### [Your assignment]
Without any pictures, the records below should be reproduced exactly.

### [Rendered images with source text]
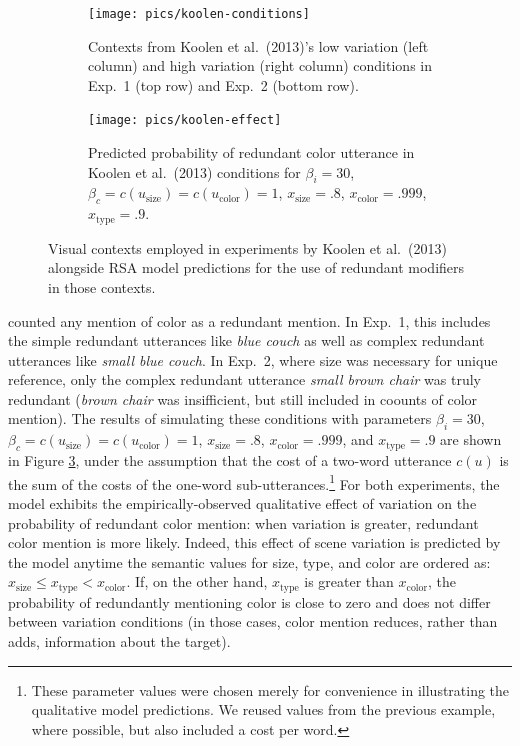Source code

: \documentclass[11pt]{article}
\newcommand{\figref}[1]{Figure \ref{#1}}
\begin{document}
\begin{figure}
\begin{subfigure}{.5\textwidth}
\texttt{[image: pics/koolen-conditions]}
\caption{Contexts from Koolen et al.~(2013)'s low variation (left column) and high variation (right column) conditions in Exp.~1 (top row) and Exp.~2 (bottom row).}
\label{fig:koolencontexts}
\end{subfigure}
\begin{subfigure}{.5\textwidth}
\centering
\texttt{[image: pics/koolen-effect]}
\caption{Predicted probability of redundant color utterance in Koolen et al.~(2013) conditions for $\beta_i = 30$, $ \beta_c = c(u_{\textrm{size}}) = c(u_{\textrm{color}}) = 1$, $x_{\text{size}} = .8$, $x_{\text{color}} = .999$, $x_{\text{type}} = .9$.}
\label{fig:koolensimulationresults}
\end{subfigure}
\caption{Visual contexts employed in experiments by Koolen et al.~(2013) alongside RSA model predictions for the use of redundant modifiers in those contexts.}
\end{figure}

 counted any mention of color as a redundant mention. In Exp.~1, this includes the simple redundant utterances like \emph{blue couch} as well as complex redundant utterances like \emph{small blue couch}. In Exp.~2, where size was necessary for unique reference, only the complex redundant utterance \emph{small brown chair} was truly redundant (\emph{brown chair} was insifficient, but still included in coounts of color mention).  The results of simulating these conditions with parameters $\beta_i = 30$, $ \beta_c = c(u_{\textrm{size}}) = c(u_{\textrm{color}}) = 1$, $x_{\text{size}} = .8$, $x_{\text{color}} = .999$, and $x_{\text{type}} = .9$ are shown in \figref{fig:koolensimulationresults}, under the assumption that the cost of a two-word utterance $c(u)$ is the sum of the costs of the one-word sub-utterances.\footnote{These parameter values were chosen merely for convenience in illustrating the qualitative model predictions. We reused values from the previous example, where possible, but also included a cost per word.}
For both experiments, the model exhibits the empirically-observed qualitative effect of variation on the probability of redundant color mention: when variation is greater, redundant color mention is more likely. 
Indeed, this effect of scene variation is predicted by the model anytime the semantic values for size, type, and color are ordered as: $x_{\text{size}} \leq  x_{\text{type}} < x_{\text{color}}$. If, on the other hand, $x_{\text{type}}$ is greater than $x_{\text{color}}$, the probability of redundantly mentioning color is close to zero and does not differ between variation conditions (in those cases, color mention reduces, rather than adds, information about the target). 
\end{document}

### [Worked solution]
Source code

: \documentclass[11pt]{article}
\newcommand{\figref}[1]{Figure \ref{#1}}
\begin{document}
\begin{figure}
\begin{subfigure}{.5\textwidth}
\texttt{[image: pics/koolen-conditions]}
\caption{Contexts from Koolen et al.~(2013)'s low variation (left column) and high variation (right column) conditions in Exp.~1 (top row) and Exp.~2 (bottom row).}
\label{fig:koolencontexts}
\end{subfigure}
\begin{subfigure}{.5\textwidth}
\centering
\texttt{[image: pics/koolen-effect]}
\caption{Predicted probability of redundant color utterance in Koolen et al.~(2013) conditions for $\beta_i = 30$, $ \beta_c = c(u_{\textrm{size}}) = c(u_{\textrm{color}}) = 1$, $x_{\text{size}} = .8$, $x_{\text{color}} = .999$, $x_{\text{type}} = .9$.}
\label{fig:koolensimulationresults}
\end{subfigure}
\caption{Visual contexts employed in experiments by Koolen et al.~(2013) alongside RSA model predictions for the use of redundant modifiers in those contexts.}
\end{figure}

 counted any mention of color as a redundant mention. In Exp.~1, this includes the simple redundant utterances like \emph{blue couch} as well as complex redundant utterances like \emph{small blue couch}. In Exp.~2, where size was necessary for unique reference, only the complex redundant utterance \emph{small brown chair} was truly redundant (\emph{brown chair} was insifficient, but still included in coounts of color mention).  The results of simulating these conditions with parameters $\beta_i = 30$, $ \beta_c = c(u_{\textrm{size}}) = c(u_{\textrm{color}}) = 1$, $x_{\text{size}} = .8$, $x_{\text{color}} = .999$, and $x_{\text{type}} = .9$ are shown in \figref{fig:koolensimulationresults}, under the assumption that the cost of a two-word utterance $c(u)$ is the sum of the costs of the one-word sub-utterances.\footnote{These parameter values were chosen merely for convenience in illustrating the qualitative model predictions. We reused values from the previous example, where possible, but also included a cost per word.}
For both experiments, the model exhibits the empirically-observed qualitative effect of variation on the probability of redundant color mention: when variation is greater, redundant color mention is more likely. 
Indeed, this effect of scene variation is predicted by the model anytime the semantic values for size, type, and color are ordered as: $x_{\text{size}} \leq  x_{\text{type}} < x_{\text{color}}$. If, on the other hand, $x_{\text{type}}$ is greater than $x_{\text{color}}$, the probability of redundantly mentioning color is close to zero and does not differ between variation conditions (in those cases, color mention reduces, rather than adds, information about the target). 
\end{document}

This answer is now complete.